It’s a shoebox photo shoot!
A pair of Brooklyn photographers who take whimsical pictures of tiny toys will show off their surreal art at a pre-party for the Brooklyn Comedy Festival on Aug. 13. The photos of miniature figurines betray a painstaking attention to detail, but they are still fun to make, according to one of the artists.
“It feels like play in a lot of ways,” said Chelsea Cates, of Crown Heights, one half of the photo duo known as C+C Mini Factory. “A lot of the process is just like ‘Oh, this would be funny, or it would be really great if we did this.’ ”
Cates and her friend Quinn Corbin began the project several years ago as a creative outlet apart from their day jobs at an arts organization and a theater, respectively. In the past year the fantastical images have gained popularity and begun to appear in galleries, including an exhibit in the far-off land of San Francisco.
Preparing a shoot usually involves taking a few hours to set up a diminutive diorama, said Cates, placing figurines placed beside common materials like construction paper and cotton balls, and setting up lighting from an Ikea lamp. Cates said that they do most shoots in her apartment, but that Corbin, who is largely responsible for amassing the figurines and often has them on hand, will sometimes take snapshots on the fly.
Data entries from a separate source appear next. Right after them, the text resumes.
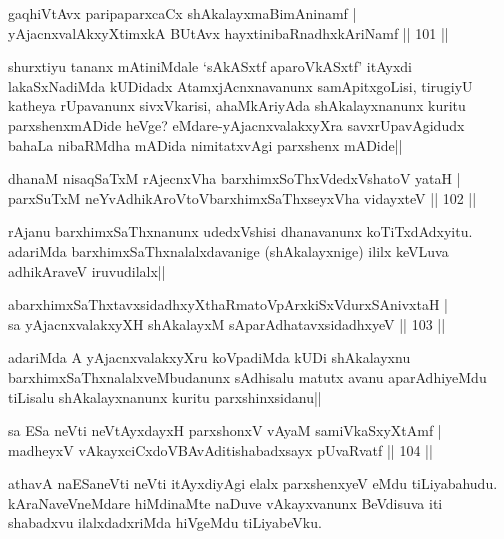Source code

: \begin{shl}
gaqhiVtAvx paripaparxcaCx shAkalayxmaBimAninamf |\\
yAjacnxvalAkxyXtimxkA BUtAvx hayxtinibaRnadhxkAriNamf \hfill || 101 ||
\end{shl}

\begin{artha}%
shurxtiyu tananx mAtiniMdale `sAkASxtf aparoVkASxtf' itAyxdi lakaSxNadiMda kUDidadx AtamxjAcnxnavanunx samApitxgoLisi, tirugiyU katheya rUpavanunx sivxVkarisi, ahaMkAriyAda shAkalayxnanunx kuritu parxshenxmADide heVge? eMdare-yAjacnxvalakxyXra savxrUpavAgidudx bahaLa nibaRMdha mADida nimitatxvAgi parxshenx mADide||
\end{artha}


\begin{shl}
dhanaM nisaqSaTxM rAjecnxVha barxhimxSoThxVdedxVshatoV yataH |\\
parxSuTxM neYvAdhikAroV\s toV\s barxhimxSaThxseyxVha vidayxteV \hfill || 102 ||
\end{shl}

\begin{artha}
rAjanu barxhimxSaThxnanunx udedxVshisi dhanavanunx koTiTxdAdxyitu. adariMda barxhimxSaThxnalalxdavanige (shAkalayxnige) ililx keVLuva adhikAraveV iruvudilalx||
\end{artha}

\begin{shl}
abarxhimxSaThxtavxsidadhxyXthaRmatoV\s pArxkiSxVdurxSA\s nivxtaH |\\
sa yAjacnxvalakxyXH shAkalayxM sAparAdhatavxsidadhxyeV \hfill || 103 ||
\end{shl}

\begin{artha}
adariMda A yAjacnxvalakxyXru koVpadiMda kUDi shAkalayxnu barxhimxSaThxnalalxveMbudanunx sAdhisalu matutx avanu aparAdhiyeMdu tiLisalu shAkalayxnanunx kuritu parxshinxsidanu||
\end{artha}

\begin{shl}
sa ESa neVti neVtAyxdayxH parxshonxV vA\s yaM samiVkaSxyXtAmf |\\
madheyxV vAkayxciCxdoV\s BAvAditishabadxsayx pUvaRvatf \hfill || 104 ||
\end{shl}

\begin{artha}%
athavA naESaneVti neVti itAyxdiyAgi elalx parxshenxyeV eMdu tiLiyabahudu. kAraNaveVneMdare hiMdinaMte naDuve vAkayxvanunx BeVdisuva iti shabadxvu ilalxdadxriMda hiVgeMdu tiLiyabeVku.
\end{artha}

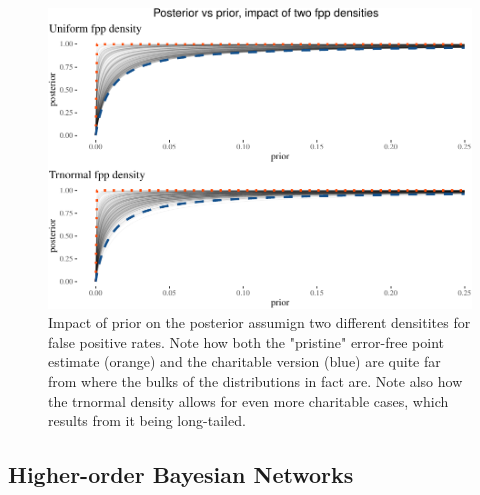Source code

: \documentclass[
  10pt,
  dvipsnames,enabledeprecatedfontcommands]{scrartcl}
\begin{document}
\begin{figure}[H]

\begin{center}\includegraphics[width=0.8\linewidth]{chapter-outline_files/figure-latex/fig:fplinesPlot2-1} \end{center}
\caption{Impact of prior on the posterior assumign two different densitites for false positive rates. Note how both the "pristine" error-free point estimate (orange) and the charitable version (blue) are quite far from where the bulks of the distributions in fact are. Note also how the trnormal density allows for even more charitable cases, which results from it being long-tailed.}
\label{fig:fplinesPlot}
\end{figure}

\hypertarget{higher-order-bayesian-networks}{%
\subsection{Higher-order Bayesian
Networks}\label{higher-order-bayesian-networks}}
\end{document}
Photographing figurines on a shoebox-sized set lets the pair shoot big ideas on a small budget, and it eliminates the hassle of working with human models. But the figurines are not always easy partners, Cates said.
“It’s nice because you have total control, although they don’t always cooperate as much as you think they should,” she said.
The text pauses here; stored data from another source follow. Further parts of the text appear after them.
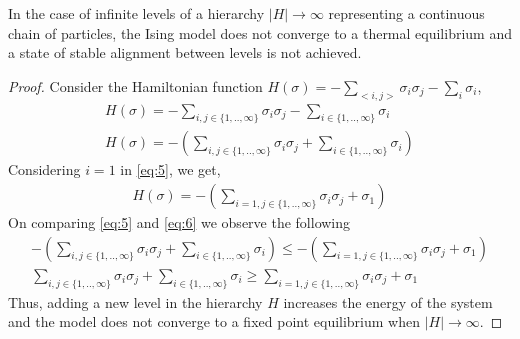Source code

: \documentclass{article}
\begin{document}
\begin{prop}{2}\label{two}
    In the case of infinite levels of a hierarchy $|H| \to \infty$ representing a continuous chain of particles, the Ising model does not converge to a thermal equilibrium and a state of stable alignment between levels is not achieved.  
\end{prop}
\begin{proof}
    Consider the Hamiltonian function $H(\sigma) = - \underset{<i,j>}{\sum} \sigma_{i}\sigma_{j} - \underset{i}{\sum}\sigma_{i}$,\\
    \begin{gather}
        H(\sigma) = - \underset{i,j \in \{1,..,\infty\}}{\sum}\sigma_{i}\sigma_{j} - \underset{i \in \{1,..,\infty\}}{\sum}\sigma_{i} \nonumber \\
        H(\sigma) = - (\underset{i,j \in \{1,..,\infty\}}{\sum}\sigma_{i}\sigma_{j} + \underset{i \in \{1,..,\infty\}}{\sum}\sigma_{i}) \label{eq:5}
    \end{gather}
    Considering $i = 1$ in \autoref{eq:5}, we get,
    \begin{gather}
        H(\sigma) = - (\underset{i=1,j \in \{1,..,\infty\}}{\sum}\sigma_{i}\sigma_{j} + \sigma_{1}) \label{eq:6}
    \end{gather}
    On comparing \autoref{eq:5} and \autoref{eq:6} we observe the following
    \begin{gather}
        - (\underset{i,j \in \{1,..,\infty\}}{\sum}\sigma_{i}\sigma_{j} + \underset{i \in \{1,..,\infty\}}{\sum}\sigma_{i}) \leq - (\underset{i=1,j \in \{1,..,\infty\}}{\sum}\sigma_{i}\sigma_{j} + \sigma_{1}) \nonumber \\
        \underset{i,j \in \{1,..,\infty\}}{\sum}\sigma_{i}\sigma_{j} + \underset{i \in \{1,..,\infty\}}{\sum}\sigma_{i} \geq \underset{i=1,j \in \{1,..,\infty\}}{\sum}\sigma_{i}\sigma_{j} + \sigma_{1} \nonumber
    \end{gather}
    Thus, adding a new level in the hierarchy $H$ increases the energy of the system and the model does not converge to a fixed point equilibrium when $|H| \to \infty$.
\end{proof}
\end{document}
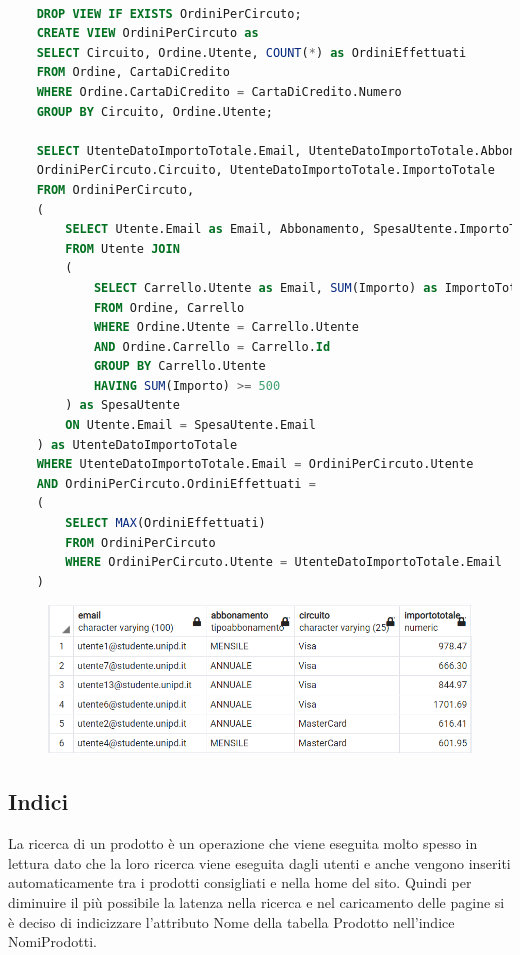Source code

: \documentclass[10pt]{article}
\begin{document}
\begin{lstlisting}[language=SQL]

    DROP VIEW IF EXISTS OrdiniPerCircuto;
    CREATE VIEW OrdiniPerCircuto as
    SELECT Circuito, Ordine.Utente, COUNT(*) as OrdiniEffettuati
    FROM Ordine, CartaDiCredito
    WHERE Ordine.CartaDiCredito = CartaDiCredito.Numero
    GROUP BY Circuito, Ordine.Utente;
    
    SELECT UtenteDatoImportoTotale.Email, UtenteDatoImportoTotale.Abbonamento,
    OrdiniPerCircuto.Circuito, UtenteDatoImportoTotale.ImportoTotale
    FROM OrdiniPerCircuto,
    (
        SELECT Utente.Email as Email, Abbonamento, SpesaUtente.ImportoTotale
        FROM Utente JOIN
        (
            SELECT Carrello.Utente as Email, SUM(Importo) as ImportoTotale
            FROM Ordine, Carrello
            WHERE Ordine.Utente = Carrello.Utente
            AND Ordine.Carrello = Carrello.Id
            GROUP BY Carrello.Utente
            HAVING SUM(Importo) >= 500
        ) as SpesaUtente
        ON Utente.Email = SpesaUtente.Email
    ) as UtenteDatoImportoTotale
    WHERE UtenteDatoImportoTotale.Email = OrdiniPerCircuto.Utente
    AND OrdiniPerCircuto.OrdiniEffettuati = 
    (
        SELECT MAX(OrdiniEffettuati)
        FROM OrdiniPerCircuto
        WHERE OrdiniPerCircuto.Utente = UtenteDatoImportoTotale.Email
    )
\end{lstlisting}

\begin{center}
    \begin{figure}[H]
        \includegraphics[scale=1]{media/query5.png}
        \label{query5}
    \end{figure}
\end{center}

\subsection{Indici}

La ricerca di un prodotto è un operazione che viene eseguita molto spesso in lettura dato
che la loro ricerca viene eseguita dagli utenti e anche vengono inseriti automaticamente tra i prodotti consigliati
e nella home del sito. Quindi per diminuire il più possibile la latenza nella ricerca e nel caricamento delle pagine 
si è deciso di indicizzare l'attributo Nome della tabella Prodotto nell'indice NomiProdotti.
\end{document}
The pair boast a healthy 37,000 followers on Instagram, built in part by patience and hard work but helped along by a coveted spot in the photo-sharing app’s featured section, which exposed their work to hundreds of thousands of eyes. The Mini Factory also won the 2015 “Shorty” award for Best Instagrammer.
Both Cates and Corbin still have their day jobs, and though the project may not be a breadwinning endeavor yet, they got a little money and a lot of attention in May for some images they made for Starbucks, one featuring a mini-frappucinno beside some flying pigs. Turning the Mini Factory into a job may be far off at this point, but Cates has not ruled it out.
“We’d love it if that could happen,” she said. “If it could keep growing that would be wonderful. I think we both are looking to be more creative.”
Cates and Corbin will display the original model of a recent work — a flamingo chilling in a disco-themed lifeguard station — at the Comedy Festival pre-party, which will also feature a handful of other artists and an open bar.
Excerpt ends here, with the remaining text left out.